Imagine que es de noche y de fondo suena una canción amarga de José Alfredo Jiménez. Pida un whisky. Apoye el codo en la barra. El hombre de al lado le dice que se viene el fin del mundo. No tema. Primero le contará una historia, muchas historias; la historia de él y la de una época que en apariencia se termina. Todo lo demás puede esperar
Portada Especies en extinción.
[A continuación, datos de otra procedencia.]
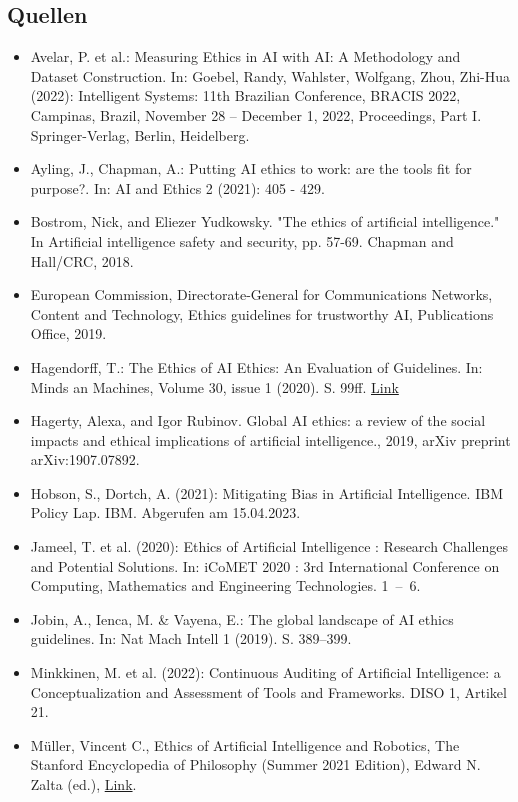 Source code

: \subsection{Quellen}

\begin{itemize}
\item Avelar, P. et al.: Measuring Ethics in AI with AI: A Methodology and Dataset Construction. In: Goebel, Randy, Wahlster, Wolfgang, Zhou, Zhi-Hua (2022): Intelligent Systems: 11th Brazilian Conference, BRACIS 2022, Campinas, Brazil, November 28 – December 1, 2022, Proceedings, Part I. Springer-Verlag, Berlin, Heidelberg.
\item Ayling, J., Chapman, A.: Putting AI ethics to work: are the tools fit for purpose?. In: AI and Ethics 2 (2021): 405 - 429.
\item Bostrom, Nick, and Eliezer Yudkowsky. "The ethics of artificial intelligence." In Artificial intelligence safety and security, pp. 57-69. Chapman and Hall/CRC, 2018.
\item European Commission, Directorate-General for Communications Networks, Content and Technology, Ethics guidelines for trustworthy AI, Publications Office, 2019.
\item Hagendorff, T.: The Ethics of AI Ethics: An Evaluation of Guidelines. In: Minds an Machines, Volume 30, issue 1 (2020). S. 99ff. \href{https://link.springer.com/content/pdf/10.1007/s11023-020-09517-8.pdf}{Link}
\item Hagerty, Alexa, and Igor Rubinov. Global AI ethics: a review of the social impacts and ethical implications of artificial intelligence.,  2019, arXiv preprint arXiv:1907.07892.
\item Hobson, S., Dortch, A. (2021): Mitigating Bias in Artificial Intelligence. IBM Policy Lap. IBM. Abgerufen am 15.04.2023.
\item Jameel, T. et al. (2020): Ethics of Artificial Intelligence : Research Challenges and Potential Solutions. In: iCoMET 2020 : 3rd International Conference on Computing, Mathematics and Engineering Technologies. 1 – 6.
\item Jobin, A., Ienca, M. \& Vayena, E.: The global landscape of AI ethics guidelines. In: Nat Mach Intell 1 (2019). S. 389–399.
\item Minkkinen, M. et al. (2022): Continuous Auditing of Artificial Intelligence: a Conceptualization and Assessment of Tools and Frameworks. DISO 1, Artikel 21.
\item Müller, Vincent C., Ethics of Artificial Intelligence and Robotics, The Stanford Encyclopedia of Philosophy (Summer 2021 Edition), Edward N. Zalta (ed.), \href{https://plato.stanford.edu/archives/sum2021/entries/ethics-ai/}{Link}.

\end{itemize}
Memorias de Juan Cruz Ruiz./adncultura.com |
Juan Cruz Ruiz, editor y periodista español. |
Sumergirse en Especies en extinción (Tusquets), el
nuevo volumen de memorias de Juan Cruz Ruiz, es sentarse en ese bar a
oír la voz de un sobreviviente, un testigo que se resiste a aceptar sin
más que a los dos oficios a los que se entregó con pasión desgarrada en
los últimos cuarenta años, el periodismo y la edición literaria, los
espere irremediablemente la guadaña de la muerte.
Los recuerdos fluyen en zigzag al correr de las
páginas; un remolino de anécdotas, lecciones, frustraciones,
sentimientos e imágenes que revelan la cara íntima de las celebridades
del mundo literario con las que Juan Cruz lidió como director de
Alfaguara y como periodista de El País, el diario al que entró en 1976.
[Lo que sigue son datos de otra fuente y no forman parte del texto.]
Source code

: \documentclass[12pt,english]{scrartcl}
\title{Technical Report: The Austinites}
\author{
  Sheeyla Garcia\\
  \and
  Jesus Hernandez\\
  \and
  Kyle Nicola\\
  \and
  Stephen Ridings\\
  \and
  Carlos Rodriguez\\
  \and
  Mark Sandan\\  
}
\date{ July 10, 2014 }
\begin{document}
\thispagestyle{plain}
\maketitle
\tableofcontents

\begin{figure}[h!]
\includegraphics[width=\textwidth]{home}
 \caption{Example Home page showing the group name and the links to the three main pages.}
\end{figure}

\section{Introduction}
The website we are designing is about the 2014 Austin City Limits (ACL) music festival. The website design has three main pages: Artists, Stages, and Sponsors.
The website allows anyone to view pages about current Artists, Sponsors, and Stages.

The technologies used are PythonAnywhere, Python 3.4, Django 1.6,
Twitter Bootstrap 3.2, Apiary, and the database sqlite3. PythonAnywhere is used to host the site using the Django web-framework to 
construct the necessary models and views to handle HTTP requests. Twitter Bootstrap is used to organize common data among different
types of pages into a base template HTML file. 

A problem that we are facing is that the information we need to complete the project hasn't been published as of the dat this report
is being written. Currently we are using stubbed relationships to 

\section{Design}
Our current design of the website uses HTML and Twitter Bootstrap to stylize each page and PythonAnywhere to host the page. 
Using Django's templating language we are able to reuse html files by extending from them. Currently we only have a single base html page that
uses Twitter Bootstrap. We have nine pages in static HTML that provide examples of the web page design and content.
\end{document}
En su galería de historias se entrecruzan Gabriel García Márquez, Günter
Grass, J. K. Rowling, Mario Vargas Llosa, Rafael Alberti, José
Saramago, Tomás Eloy Martínez, José Manuel Caballero Bonald, Arturo
Pérez- Reverte, Antonio Muñoz Molina, Orhan Pamuk... La lista no se
acaba nunca. A algunos los ayudó (o los sufrió) como editor, a otros los
entrevistó como reportero y con casi todos compartió su amistad como
colega.
A través de la vida de los otros, Juan Cruz deja
entrever la suya y da testimonio de cómo era el mundo hace 20 años,
antes de que existiera un gigante llamado Amazon capaz de convertirse
primero en el verdugo de las librerías y después comprarse el Washington
Post como si fuera un juguete nuevo.
Especies en extinción no se queda en el ejercicio
nostálgico, que desde ya lo es. Más bien emerge como la crónica de la
escena literaria en idioma español de las últimas tres décadas, bajo la
mirada reflexiva de uno de sus protagonistas: un hombre que al mismo
tiempo registra los cambios dramáticos que atraviesa la profesión que
ejerce hasta cuando duerme: el periodismo. "El fin del mundo llegará
cuando las editoriales desaparezcan y cuando no haya periódicos",
proclama, a modo de advertencia, al empezar el viaje.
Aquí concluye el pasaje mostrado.